Fergal Gaynor competing today for ICC chief prosecutor role
Irish barrister Fergal Gaynor is one of four candidates competing today for election as the next prosecutor of the International Criminal Court (ICC).
The prosecutor will, for the first time, be elected in New York by a secret ballot of all 123 states parties to the Rome Statue rather than by consensus.
Mr Gaynor is competing against Karim Khan from the UK, Carlos Castresana from Spain and Francesco Lo Voi from Italy.
A graduate of Cambridge University and Trinity College Dublin who called to the Irish Bar in 2008, Mr Gaynor has over 18 years’ experience in the investigation and prosecution of, and representing victims of, war crimes, crimes against humanity and genocide.
His legal career began in 1997 when he was admitted as a trainee solicitor at Freshfields Bruckhaus Deringer in England.
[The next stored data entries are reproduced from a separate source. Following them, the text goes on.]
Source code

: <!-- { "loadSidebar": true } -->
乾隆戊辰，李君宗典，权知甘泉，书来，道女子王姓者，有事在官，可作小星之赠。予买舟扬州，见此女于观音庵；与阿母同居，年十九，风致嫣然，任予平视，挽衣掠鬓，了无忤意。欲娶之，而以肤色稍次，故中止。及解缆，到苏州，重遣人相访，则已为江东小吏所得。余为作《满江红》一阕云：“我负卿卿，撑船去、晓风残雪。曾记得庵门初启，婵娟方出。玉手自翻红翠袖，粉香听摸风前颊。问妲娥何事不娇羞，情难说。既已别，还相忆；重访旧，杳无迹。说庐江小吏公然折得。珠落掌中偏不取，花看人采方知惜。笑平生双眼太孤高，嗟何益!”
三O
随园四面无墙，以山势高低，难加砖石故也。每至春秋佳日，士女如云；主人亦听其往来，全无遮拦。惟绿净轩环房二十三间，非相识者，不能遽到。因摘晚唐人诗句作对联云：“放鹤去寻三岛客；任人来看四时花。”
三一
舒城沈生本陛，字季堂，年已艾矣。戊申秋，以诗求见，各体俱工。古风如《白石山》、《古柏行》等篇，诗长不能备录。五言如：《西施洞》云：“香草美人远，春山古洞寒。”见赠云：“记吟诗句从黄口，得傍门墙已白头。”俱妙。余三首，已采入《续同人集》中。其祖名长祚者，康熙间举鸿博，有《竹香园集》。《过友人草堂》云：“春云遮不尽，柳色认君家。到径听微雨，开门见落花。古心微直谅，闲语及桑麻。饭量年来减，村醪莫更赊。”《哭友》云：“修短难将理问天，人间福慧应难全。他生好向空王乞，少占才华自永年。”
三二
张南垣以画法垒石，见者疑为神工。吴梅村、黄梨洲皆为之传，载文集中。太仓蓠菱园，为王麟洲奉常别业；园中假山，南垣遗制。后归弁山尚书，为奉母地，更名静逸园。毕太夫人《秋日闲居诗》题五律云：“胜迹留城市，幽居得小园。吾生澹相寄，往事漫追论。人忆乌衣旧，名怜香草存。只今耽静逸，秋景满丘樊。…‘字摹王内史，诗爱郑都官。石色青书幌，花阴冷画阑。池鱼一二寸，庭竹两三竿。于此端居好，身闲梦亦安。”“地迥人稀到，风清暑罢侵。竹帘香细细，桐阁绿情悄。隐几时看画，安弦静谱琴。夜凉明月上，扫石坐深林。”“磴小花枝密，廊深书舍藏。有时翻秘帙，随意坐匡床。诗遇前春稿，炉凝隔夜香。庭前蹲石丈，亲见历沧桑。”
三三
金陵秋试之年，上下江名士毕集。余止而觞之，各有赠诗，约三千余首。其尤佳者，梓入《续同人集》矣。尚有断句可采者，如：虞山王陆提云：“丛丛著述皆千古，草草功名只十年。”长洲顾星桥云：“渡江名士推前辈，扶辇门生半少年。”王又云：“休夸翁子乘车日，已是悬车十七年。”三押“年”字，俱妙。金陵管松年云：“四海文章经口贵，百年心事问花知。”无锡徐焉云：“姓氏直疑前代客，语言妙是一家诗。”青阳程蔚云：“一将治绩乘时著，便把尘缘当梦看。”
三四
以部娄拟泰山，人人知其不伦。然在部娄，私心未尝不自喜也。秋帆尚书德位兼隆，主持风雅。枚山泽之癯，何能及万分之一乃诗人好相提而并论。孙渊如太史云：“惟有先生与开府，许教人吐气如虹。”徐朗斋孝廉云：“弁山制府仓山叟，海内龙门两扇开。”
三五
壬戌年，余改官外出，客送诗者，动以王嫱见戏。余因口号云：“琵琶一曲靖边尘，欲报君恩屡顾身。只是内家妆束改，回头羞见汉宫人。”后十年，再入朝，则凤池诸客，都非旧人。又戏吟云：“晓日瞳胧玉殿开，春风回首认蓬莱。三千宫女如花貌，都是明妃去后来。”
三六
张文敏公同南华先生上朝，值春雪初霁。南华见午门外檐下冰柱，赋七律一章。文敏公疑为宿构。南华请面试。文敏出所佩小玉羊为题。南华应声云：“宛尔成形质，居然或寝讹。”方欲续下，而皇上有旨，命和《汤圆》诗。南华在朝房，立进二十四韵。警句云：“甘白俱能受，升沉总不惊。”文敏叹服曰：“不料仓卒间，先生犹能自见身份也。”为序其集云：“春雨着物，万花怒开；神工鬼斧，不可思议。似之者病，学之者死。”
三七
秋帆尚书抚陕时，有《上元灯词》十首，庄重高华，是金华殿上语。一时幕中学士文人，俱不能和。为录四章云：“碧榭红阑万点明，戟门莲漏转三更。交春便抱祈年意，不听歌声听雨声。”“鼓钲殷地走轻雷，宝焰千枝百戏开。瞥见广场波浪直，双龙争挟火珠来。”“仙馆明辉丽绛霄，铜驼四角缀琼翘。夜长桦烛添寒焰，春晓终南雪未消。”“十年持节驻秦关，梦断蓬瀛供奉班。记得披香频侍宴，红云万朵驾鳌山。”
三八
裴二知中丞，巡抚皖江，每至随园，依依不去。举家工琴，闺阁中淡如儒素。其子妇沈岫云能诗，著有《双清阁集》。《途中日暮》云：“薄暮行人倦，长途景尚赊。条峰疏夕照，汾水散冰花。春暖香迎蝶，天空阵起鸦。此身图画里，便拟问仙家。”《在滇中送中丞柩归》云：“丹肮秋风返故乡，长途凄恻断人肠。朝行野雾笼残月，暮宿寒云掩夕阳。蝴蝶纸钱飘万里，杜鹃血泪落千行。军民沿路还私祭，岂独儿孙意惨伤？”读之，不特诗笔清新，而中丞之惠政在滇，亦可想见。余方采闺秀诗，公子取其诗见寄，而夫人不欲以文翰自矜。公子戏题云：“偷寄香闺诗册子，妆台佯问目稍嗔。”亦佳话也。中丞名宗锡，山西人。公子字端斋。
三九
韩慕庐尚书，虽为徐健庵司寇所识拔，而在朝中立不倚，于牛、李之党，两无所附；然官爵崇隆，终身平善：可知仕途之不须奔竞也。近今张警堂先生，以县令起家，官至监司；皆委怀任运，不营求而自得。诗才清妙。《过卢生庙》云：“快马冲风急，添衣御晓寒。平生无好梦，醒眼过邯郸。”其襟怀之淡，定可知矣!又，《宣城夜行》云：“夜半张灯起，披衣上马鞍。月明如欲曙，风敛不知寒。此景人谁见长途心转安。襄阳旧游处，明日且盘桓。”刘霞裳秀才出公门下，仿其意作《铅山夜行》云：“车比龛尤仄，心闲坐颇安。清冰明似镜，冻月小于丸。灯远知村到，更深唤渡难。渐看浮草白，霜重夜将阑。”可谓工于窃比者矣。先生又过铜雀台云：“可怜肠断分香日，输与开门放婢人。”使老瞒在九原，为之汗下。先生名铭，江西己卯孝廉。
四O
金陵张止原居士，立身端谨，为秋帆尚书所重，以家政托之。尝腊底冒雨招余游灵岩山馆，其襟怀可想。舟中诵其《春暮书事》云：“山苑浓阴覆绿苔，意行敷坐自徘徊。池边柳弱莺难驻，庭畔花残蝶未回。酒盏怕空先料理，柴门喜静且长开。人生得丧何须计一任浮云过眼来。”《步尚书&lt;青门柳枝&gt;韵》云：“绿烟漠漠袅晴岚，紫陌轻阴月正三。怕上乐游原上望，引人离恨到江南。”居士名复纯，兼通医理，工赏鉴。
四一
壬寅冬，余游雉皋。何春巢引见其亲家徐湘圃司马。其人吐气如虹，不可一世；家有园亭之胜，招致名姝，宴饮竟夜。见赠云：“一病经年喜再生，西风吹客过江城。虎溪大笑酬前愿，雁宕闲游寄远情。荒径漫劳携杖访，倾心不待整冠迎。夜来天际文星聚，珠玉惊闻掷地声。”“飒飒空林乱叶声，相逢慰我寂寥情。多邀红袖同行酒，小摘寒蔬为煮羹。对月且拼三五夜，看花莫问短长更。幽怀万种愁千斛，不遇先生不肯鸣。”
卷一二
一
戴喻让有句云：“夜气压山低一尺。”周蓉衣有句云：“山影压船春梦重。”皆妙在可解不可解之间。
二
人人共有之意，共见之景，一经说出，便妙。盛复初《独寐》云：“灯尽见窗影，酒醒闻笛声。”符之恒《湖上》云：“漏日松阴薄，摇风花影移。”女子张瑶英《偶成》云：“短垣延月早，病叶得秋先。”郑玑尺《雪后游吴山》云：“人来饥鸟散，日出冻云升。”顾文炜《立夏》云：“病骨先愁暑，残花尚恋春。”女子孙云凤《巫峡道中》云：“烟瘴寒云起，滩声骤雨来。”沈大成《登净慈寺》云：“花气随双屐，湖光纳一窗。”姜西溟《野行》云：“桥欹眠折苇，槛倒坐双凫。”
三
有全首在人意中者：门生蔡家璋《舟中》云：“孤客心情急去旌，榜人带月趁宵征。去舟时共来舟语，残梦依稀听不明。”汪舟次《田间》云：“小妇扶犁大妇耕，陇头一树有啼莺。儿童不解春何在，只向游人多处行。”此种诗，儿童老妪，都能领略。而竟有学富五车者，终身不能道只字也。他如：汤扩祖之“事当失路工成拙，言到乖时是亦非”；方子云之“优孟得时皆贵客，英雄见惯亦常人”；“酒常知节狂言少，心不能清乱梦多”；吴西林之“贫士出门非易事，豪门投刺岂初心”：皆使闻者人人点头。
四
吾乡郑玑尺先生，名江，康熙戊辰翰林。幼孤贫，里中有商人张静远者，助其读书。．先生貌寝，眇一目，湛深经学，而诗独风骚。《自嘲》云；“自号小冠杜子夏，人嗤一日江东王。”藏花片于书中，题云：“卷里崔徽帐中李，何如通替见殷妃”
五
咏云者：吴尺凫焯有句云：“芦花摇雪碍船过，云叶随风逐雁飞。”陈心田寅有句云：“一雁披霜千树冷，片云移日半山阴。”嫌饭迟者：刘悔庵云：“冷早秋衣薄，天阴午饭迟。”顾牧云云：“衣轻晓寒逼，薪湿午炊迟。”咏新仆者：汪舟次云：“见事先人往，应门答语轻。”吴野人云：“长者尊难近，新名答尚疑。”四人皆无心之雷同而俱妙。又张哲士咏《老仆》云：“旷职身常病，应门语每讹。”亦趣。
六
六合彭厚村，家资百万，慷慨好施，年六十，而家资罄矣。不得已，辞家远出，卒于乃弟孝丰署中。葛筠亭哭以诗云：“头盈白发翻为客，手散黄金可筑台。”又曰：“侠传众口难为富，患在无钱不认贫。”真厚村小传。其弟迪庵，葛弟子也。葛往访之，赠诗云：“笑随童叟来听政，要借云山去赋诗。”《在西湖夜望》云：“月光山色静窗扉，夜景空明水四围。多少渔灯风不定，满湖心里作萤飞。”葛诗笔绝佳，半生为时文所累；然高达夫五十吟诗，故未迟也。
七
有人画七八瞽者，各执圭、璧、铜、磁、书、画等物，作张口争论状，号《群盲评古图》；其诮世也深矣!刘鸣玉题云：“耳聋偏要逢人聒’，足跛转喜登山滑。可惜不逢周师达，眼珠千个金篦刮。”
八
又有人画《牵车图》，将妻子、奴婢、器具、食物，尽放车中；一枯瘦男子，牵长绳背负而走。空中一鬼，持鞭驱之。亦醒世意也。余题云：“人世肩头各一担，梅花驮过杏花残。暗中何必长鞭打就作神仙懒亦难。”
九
He was hired out of the firm in 2001 to work at the International Criminal Tribunal for the former Yugoslavia (ICTY).
He practised as a criminal defence barrister before the Irish courts from October 2008 and August 2009, before being asked to return to the ICTY for the trial of Radovan Karadžić, the so-called “Butcher of Bosnia”.
Last year, he was appointed as reserve international co-prosecutor of the international tribunal set up to try members of the Khmer Rouge for alleged war crimes in Cambodia.